There are shills on slashdot. Apparently, I'm one of them.
You can produce bio-diesel from a vast diversity of lifeforms as long as they contain lipids. The real question is to know if a source can be economically viable.
Only reason E-85 costs more in the US is because we make it with corn instead of sugar cane. Brazil based theirs on cane and produce it for about half what it costs for gasoline.
1 Million litres may be a decent start, but it sure isn't much. There's a corn-fuled ethanol producing plant in Kansas that produces 26 million gal of ethanol a year, and that hardly makes a dent (src: popular mechanics). (and yeah I know bio-diesel has a higher BTU then corn-based ethanol, but it still wouldn't reach even close to the output of another alt fuel plant).
If we were smart we would pull a brazil and start producing more corn to use as ethanol. They will be oil-independent by next year. Sugar-based ethanol is something like 8 times more efficient then corn-based. Shows what we know right?
An inventor, Mr.
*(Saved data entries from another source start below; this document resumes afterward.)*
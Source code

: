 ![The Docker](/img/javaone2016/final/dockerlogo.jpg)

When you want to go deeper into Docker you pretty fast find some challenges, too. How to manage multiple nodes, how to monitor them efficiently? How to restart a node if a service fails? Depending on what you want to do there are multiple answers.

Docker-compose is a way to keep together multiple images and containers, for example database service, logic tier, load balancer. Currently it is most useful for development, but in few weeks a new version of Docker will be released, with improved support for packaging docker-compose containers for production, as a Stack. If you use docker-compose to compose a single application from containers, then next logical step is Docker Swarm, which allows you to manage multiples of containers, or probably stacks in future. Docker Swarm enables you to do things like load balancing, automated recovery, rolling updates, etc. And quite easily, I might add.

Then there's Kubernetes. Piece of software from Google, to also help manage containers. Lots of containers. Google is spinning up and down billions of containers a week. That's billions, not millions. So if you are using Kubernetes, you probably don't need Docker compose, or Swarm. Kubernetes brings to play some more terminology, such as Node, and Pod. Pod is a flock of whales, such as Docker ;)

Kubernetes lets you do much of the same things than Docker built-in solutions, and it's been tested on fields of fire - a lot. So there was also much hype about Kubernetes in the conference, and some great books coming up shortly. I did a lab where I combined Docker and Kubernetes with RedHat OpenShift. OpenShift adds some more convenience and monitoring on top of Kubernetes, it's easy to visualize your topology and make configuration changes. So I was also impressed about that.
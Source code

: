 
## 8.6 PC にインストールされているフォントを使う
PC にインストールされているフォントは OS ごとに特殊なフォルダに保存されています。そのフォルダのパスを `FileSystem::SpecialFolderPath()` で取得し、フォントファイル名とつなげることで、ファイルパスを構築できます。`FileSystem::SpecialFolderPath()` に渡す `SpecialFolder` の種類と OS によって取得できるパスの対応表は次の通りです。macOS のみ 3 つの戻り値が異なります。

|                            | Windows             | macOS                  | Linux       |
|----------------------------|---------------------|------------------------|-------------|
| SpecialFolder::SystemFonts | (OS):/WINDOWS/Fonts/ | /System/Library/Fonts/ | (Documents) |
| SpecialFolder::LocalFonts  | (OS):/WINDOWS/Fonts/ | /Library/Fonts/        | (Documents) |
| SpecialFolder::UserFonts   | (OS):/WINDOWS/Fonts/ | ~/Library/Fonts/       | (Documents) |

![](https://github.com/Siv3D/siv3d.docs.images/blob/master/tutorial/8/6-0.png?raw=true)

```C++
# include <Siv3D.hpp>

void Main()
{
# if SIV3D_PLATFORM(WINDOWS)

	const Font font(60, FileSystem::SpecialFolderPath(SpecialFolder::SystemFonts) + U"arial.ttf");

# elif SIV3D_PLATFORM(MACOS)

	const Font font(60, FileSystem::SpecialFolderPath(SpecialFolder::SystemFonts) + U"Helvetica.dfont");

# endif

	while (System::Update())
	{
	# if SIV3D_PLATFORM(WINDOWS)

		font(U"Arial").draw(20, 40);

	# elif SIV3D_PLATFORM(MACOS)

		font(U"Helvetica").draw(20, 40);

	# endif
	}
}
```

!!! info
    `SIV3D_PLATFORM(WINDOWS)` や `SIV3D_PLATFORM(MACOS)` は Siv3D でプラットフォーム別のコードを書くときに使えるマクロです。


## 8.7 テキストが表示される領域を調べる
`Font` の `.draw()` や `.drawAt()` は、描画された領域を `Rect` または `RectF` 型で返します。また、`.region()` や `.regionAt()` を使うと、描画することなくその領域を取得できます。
Simpson from Springfield, has invented a new car seatto be used in conjunction with the vehicles that will run on sewage bio-diesel.
Simpson said, "It's just a prototype right now, but it has been my lifelong dream to contribute something truly my own to this bio-movement."
He who knows best knows how little he knows. - Thomas Jefferson
My car already runs LIKE shit, now it can run ON shit as well.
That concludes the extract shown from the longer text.